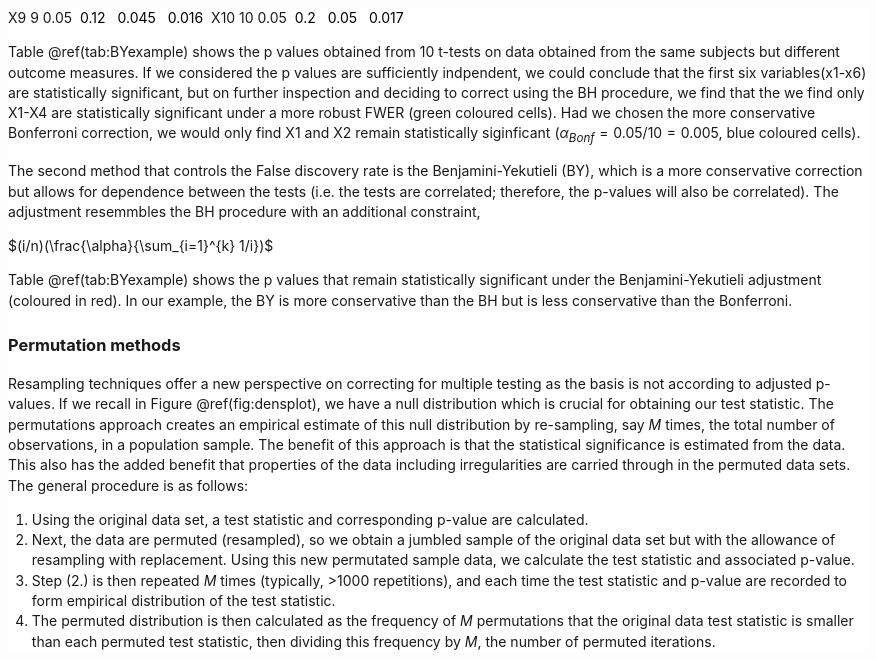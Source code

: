    <td style="text-align:center;"> X9 </td>
   <td style="text-align:center;"> 9 </td>
   <td style="text-align:center;"> 0.05 </td>
   <td style="text-align:center;"> <span style="     color: black !important;border-radius: 4px; padding-right: 4px; padding-left: 4px; background-color: #FFFFFF !important;">0.12</span> </td>
   <td style="text-align:center;"> <span style="     color: black !important;border-radius: 4px; padding-right: 4px; padding-left: 4px; background-color: #FFFFFF !important;">0.045</span> </td>
   <td style="text-align:center;"> <span style="     color: black !important;border-radius: 4px; padding-right: 4px; padding-left: 4px; background-color: #FFFFFF !important;">0.016</span> </td>
  </tr>
  <tr>
   <td style="text-align:center;"> X10 </td>
   <td style="text-align:center;"> 10 </td>
   <td style="text-align:center;"> 0.05 </td>
   <td style="text-align:center;"> <span style="     color: black !important;border-radius: 4px; padding-right: 4px; padding-left: 4px; background-color: #FFFFFF !important;">0.2</span> </td>
   <td style="text-align:center;"> <span style="     color: black !important;border-radius: 4px; padding-right: 4px; padding-left: 4px; background-color: #FFFFFF !important;">0.05</span> </td>
   <td style="text-align:center;"> <span style="     color: black !important;border-radius: 4px; padding-right: 4px; padding-left: 4px; background-color: #FFFFFF !important;">0.017</span> </td>
  </tr>
</tbody>
</table>

Table \@ref(tab:BYexample) shows the p values obtained from 10 t-tests on data obtained from the same subjects but different outcome measures. If we considered the p values are sufficiently indpendent, we could conclude that the first six variables(x1-x6) are statistically significant, but on further inspection and deciding to correct using the BH procedure, we find that the we find only X1-X4 are statistically significant under a more robust FWER (green coloured cells). Had we chosen the more conservative Bonferroni correction, we would only find X1 and X2 remain statistically siginficant ($\alpha_{Bonf}=0.05/10=0.005$, blue coloured cells).

The second method that controls the False discovery rate is the Benjamini-Yekutieli (BY), which is a more conservative correction but allows for dependence between the tests (i.e. the tests are correlated; therefore, the p-values will also be correlated). The adjustment resemmbles the BH procedure with an additional constraint,

$(i/n)(\frac{\alpha}{\sum_{i=1}^{k} 1/i})$

Table \@ref(tab:BYexample) shows the p values that remain statistically significant under the Benjamini-Yekutieli adjustment (coloured in red). In our example, the BY is more conservative than the BH but is less conservative than the Bonferroni.

### Permutation methods
Resampling techniques offer a new perspective on correcting for multiple testing as the basis is not according to adjusted p-values. If we recall in Figure \@ref(fig:densplot), we have a null distribution which is crucial for obtaining our test statistic. The permutations approach creates an empirical estimate of this null distribution by re-sampling, say $M$ times, the total number of observations, in a population sample. The benefit of this approach is that the statistical significance is estimated from the data. This also has the added benefit that properties of the data including irregularities are carried through in the permuted data sets. The general procedure is as follows:

1. Using the original data set, a test statistic and corresponding p-value are calculated. 
2. Next, the data are permuted (resampled), so we obtain a jumbled sample of the original data set but with the allowance of resampling with replacement. Using this new permutated sample data, we calculate the test statistic and associated p-value. 
3. Step (2.) is then repeated $M$ times (typically, >1000 repetitions), and each time the test statistic and p-value are recorded to form empirical distribution of the test statistic.
4. The permuted distribution is then calculated as the frequency of $M$ permutations that the original data test statistic is smaller than each permuted test statistic, then dividing this frequency by $M$, the number of permuted iterations.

## WHAT THE EXERCISE ASKS
Repeat the data above exactly; images are not part of the copy.

## SOLUTION TO THE PROBLEM
Source code

:    <td style="text-align:center;"> X9 </td>
   <td style="text-align:center;"> 9 </td>
   <td style="text-align:center;"> 0.05 </td>
   <td style="text-align:center;"> <span style="     color: black !important;border-radius: 4px; padding-right: 4px; padding-left: 4px; background-color: #FFFFFF !important;">0.12</span> </td>
   <td style="text-align:center;"> <span style="     color: black !important;border-radius: 4px; padding-right: 4px; padding-left: 4px; background-color: #FFFFFF !important;">0.045</span> </td>
   <td style="text-align:center;"> <span style="     color: black !important;border-radius: 4px; padding-right: 4px; padding-left: 4px; background-color: #FFFFFF !important;">0.016</span> </td>
  </tr>
  <tr>
   <td style="text-align:center;"> X10 </td>
   <td style="text-align:center;"> 10 </td>
   <td style="text-align:center;"> 0.05 </td>
   <td style="text-align:center;"> <span style="     color: black !important;border-radius: 4px; padding-right: 4px; padding-left: 4px; background-color: #FFFFFF !important;">0.2</span> </td>
   <td style="text-align:center;"> <span style="     color: black !important;border-radius: 4px; padding-right: 4px; padding-left: 4px; background-color: #FFFFFF !important;">0.05</span> </td>
   <td style="text-align:center;"> <span style="     color: black !important;border-radius: 4px; padding-right: 4px; padding-left: 4px; background-color: #FFFFFF !important;">0.017</span> </td>
  </tr>
</tbody>
</table>

Table \@ref(tab:BYexample) shows the p values obtained from 10 t-tests on data obtained from the same subjects but different outcome measures. If we considered the p values are sufficiently indpendent, we could conclude that the first six variables(x1-x6) are statistically significant, but on further inspection and deciding to correct using the BH procedure, we find that the we find only X1-X4 are statistically significant under a more robust FWER (green coloured cells). Had we chosen the more conservative Bonferroni correction, we would only find X1 and X2 remain statistically siginficant ($\alpha_{Bonf}=0.05/10=0.005$, blue coloured cells).

The second method that controls the False discovery rate is the Benjamini-Yekutieli (BY), which is a more conservative correction but allows for dependence between the tests (i.e. the tests are correlated; therefore, the p-values will also be correlated). The adjustment resemmbles the BH procedure with an additional constraint,

$(i/n)(\frac{\alpha}{\sum_{i=1}^{k} 1/i})$

Table \@ref(tab:BYexample) shows the p values that remain statistically significant under the Benjamini-Yekutieli adjustment (coloured in red). In our example, the BY is more conservative than the BH but is less conservative than the Bonferroni.

### Permutation methods
Resampling techniques offer a new perspective on correcting for multiple testing as the basis is not according to adjusted p-values. If we recall in Figure \@ref(fig:densplot), we have a null distribution which is crucial for obtaining our test statistic. The permutations approach creates an empirical estimate of this null distribution by re-sampling, say $M$ times, the total number of observations, in a population sample. The benefit of this approach is that the statistical significance is estimated from the data. This also has the added benefit that properties of the data including irregularities are carried through in the permuted data sets. The general procedure is as follows:

1. Using the original data set, a test statistic and corresponding p-value are calculated. 
2. Next, the data are permuted (resampled), so we obtain a jumbled sample of the original data set but with the allowance of resampling with replacement. Using this new permutated sample data, we calculate the test statistic and associated p-value. 
3. Step (2.) is then repeated $M$ times (typically, >1000 repetitions), and each time the test statistic and p-value are recorded to form empirical distribution of the test statistic.
4. The permuted distribution is then calculated as the frequency of $M$ permutations that the original data test statistic is smaller than each permuted test statistic, then dividing this frequency by $M$, the number of permuted iterations.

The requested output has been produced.